Oui. J’ai commencé a m’intéresser au féminisme à travers le livre de Sylvia Serbin Reines d’Afrique et héroïnes de la diaspora noire. C’est un gros travail de recherche et de transmission qui nous montre que des femmes issues du continent africain ont marqué l’histoire. Il bouscule les représentations qu’on a des femmes africaines, c’est en ça où c’est un livre féministe je pense. S’en sont suivies d’autres lectures plus politiques qu’on m’a conseillées.
Je me suis rendue à quelques conférences sur l’afroféminisme dont une en présence de Lydie Dooh-Bunya, fondatrice du MODEFEN (Mouvement pour la défense des droits de la femme noire), que je ne connaissais pas et qui nous montre du coup que l’afroféminisme remonte déjà à quelques années en France. Le mouvement Nappy a permis à davantage de femmes noires d’avoir confiance en elles et il à été, pour certaines, une porte d’entrée sur l’afroféminisme.
La société patriarcale dans laquelle on vit conduit les gens a militer pour l’égalité hommes/femmes. Je ne milite pas activement mais je suis et respecte le travail de nombreux collectifs et associations (Femmes en Lutte 93, MWASI, ou encore Lallab) qui font bouger les lignes sur la question du féminisme en France.
Que t’inspire la situation politique actuelle ?
C’est de pire en pire. On l’a vu l’année dernière avec la répression des manifestations contre la Loi Travail. Et en même temps, on a vu de plus en plus de gens s’organiser. Maintenant, la répression ne touche plus que les personnes racisées, mais de simples militants. La différence, c’est qu’elles subissent cette répression uniquement pour ce qu’elles sont.
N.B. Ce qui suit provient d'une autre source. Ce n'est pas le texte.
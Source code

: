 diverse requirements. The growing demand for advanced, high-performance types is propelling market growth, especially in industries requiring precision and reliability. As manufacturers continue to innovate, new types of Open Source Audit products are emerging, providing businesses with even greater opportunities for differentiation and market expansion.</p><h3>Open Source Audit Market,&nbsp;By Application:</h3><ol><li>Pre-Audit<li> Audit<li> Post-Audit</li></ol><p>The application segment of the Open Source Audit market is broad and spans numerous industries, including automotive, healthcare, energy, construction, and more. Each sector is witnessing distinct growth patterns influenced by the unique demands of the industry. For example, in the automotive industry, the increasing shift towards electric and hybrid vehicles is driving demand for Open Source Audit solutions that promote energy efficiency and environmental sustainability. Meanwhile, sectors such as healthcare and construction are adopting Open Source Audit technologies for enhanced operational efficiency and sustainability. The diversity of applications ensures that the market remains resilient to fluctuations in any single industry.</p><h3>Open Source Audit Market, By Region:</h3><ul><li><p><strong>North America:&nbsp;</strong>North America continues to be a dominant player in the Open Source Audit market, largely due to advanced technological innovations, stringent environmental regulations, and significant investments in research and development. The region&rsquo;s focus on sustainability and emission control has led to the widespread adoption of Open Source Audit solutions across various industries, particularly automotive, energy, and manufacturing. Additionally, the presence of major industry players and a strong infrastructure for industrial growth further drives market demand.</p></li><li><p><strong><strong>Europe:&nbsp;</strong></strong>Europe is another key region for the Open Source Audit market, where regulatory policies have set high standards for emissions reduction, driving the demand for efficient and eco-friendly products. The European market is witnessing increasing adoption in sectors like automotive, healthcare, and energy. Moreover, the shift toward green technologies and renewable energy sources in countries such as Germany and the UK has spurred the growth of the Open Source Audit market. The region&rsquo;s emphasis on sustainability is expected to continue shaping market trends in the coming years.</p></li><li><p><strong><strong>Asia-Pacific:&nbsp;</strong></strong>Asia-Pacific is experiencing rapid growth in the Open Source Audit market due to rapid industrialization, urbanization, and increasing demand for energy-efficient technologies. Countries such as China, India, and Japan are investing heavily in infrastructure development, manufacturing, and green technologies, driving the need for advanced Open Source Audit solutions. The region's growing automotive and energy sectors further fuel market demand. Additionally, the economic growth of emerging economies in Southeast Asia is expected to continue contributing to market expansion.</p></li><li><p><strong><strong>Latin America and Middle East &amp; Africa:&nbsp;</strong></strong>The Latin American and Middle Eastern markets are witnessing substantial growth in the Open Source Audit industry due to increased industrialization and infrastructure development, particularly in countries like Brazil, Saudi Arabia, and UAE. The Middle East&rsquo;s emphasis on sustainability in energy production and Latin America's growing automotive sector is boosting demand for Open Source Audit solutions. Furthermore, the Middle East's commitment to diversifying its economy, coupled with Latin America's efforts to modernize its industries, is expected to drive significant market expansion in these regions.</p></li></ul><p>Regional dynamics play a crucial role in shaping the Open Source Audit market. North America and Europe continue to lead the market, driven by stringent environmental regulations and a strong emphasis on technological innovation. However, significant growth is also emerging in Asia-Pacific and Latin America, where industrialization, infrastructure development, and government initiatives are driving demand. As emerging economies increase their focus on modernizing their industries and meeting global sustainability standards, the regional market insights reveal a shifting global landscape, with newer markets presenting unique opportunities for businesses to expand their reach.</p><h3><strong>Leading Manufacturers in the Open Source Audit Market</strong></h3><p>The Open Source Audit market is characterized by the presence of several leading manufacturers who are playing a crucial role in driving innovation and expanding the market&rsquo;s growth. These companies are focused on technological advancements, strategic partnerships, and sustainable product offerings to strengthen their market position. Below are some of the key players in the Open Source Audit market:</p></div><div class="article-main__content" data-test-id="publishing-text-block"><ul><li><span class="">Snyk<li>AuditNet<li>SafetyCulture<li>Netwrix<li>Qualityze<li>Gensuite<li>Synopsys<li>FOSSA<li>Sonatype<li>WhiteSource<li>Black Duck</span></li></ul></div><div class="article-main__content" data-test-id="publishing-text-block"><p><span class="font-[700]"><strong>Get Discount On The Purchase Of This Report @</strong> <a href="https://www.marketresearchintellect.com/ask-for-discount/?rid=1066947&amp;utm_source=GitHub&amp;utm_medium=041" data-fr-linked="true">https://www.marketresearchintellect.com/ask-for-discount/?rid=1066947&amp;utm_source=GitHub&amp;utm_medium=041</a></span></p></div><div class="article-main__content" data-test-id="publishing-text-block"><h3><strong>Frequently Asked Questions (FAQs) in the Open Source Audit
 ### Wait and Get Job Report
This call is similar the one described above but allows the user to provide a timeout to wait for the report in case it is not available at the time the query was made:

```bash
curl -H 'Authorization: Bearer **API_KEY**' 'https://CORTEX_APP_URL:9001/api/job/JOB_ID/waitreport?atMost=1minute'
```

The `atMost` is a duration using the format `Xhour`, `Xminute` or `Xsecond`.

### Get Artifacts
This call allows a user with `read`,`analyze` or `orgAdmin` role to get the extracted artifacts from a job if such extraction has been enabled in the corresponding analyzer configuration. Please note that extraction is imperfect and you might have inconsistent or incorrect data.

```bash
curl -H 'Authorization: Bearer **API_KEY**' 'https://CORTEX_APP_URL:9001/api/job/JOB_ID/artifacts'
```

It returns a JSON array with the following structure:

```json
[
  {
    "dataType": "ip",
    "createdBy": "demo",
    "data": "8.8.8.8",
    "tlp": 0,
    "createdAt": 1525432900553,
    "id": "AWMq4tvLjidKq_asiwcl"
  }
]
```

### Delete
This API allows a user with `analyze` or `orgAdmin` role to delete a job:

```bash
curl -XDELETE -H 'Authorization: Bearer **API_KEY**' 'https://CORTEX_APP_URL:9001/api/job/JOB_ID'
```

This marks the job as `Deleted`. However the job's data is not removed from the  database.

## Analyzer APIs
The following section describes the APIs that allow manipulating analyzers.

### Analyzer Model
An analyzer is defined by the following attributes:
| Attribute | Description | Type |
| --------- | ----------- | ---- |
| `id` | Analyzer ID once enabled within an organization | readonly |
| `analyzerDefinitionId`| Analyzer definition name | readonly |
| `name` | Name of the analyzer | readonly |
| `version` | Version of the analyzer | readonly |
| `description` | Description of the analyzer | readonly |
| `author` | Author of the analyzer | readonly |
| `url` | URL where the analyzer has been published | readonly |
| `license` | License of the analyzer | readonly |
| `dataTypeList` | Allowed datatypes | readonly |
Qu’écoutes-tu en ce moment ?
J’écoute un rappeur qui s’appelle Reef, qui est signé sur le label Orfèvre de Espiiem, il est vraiment bon. J’écoute depuis un moment le TSR Crew, LaCraps, j’aime bien ce type de rap. Aussi October London, signé par Snoop, Little Simz… J’aime aussi beaucoup le grime et ce que font les Anglais, je trouve qu’ils apportent un truc différent. J’ai découvert le grime en 2008 avec la série musicale « Dublapte Drama » diffusée sur MTV Base. C’était en anglais, je ne comprenais pas grand-chose mais leur débit et le style du grime m’a poussé à m’intéresser à ce genre musical.
Quels sont tes projets à venir ?
Je bosse sur un EP et j’ai d’autres dates qui vont arriver.
Que penses-tu de Madame Rap ? Des choses à changer/améliorer ?
C’est un super site. Il y a plein de meufs qui rappent mais qui ne sont pas forcément médiatisées et ça permet de les mettre en lumière. En tout cas, ça m’a fait découvrir des artistes que je ne connaissais pas.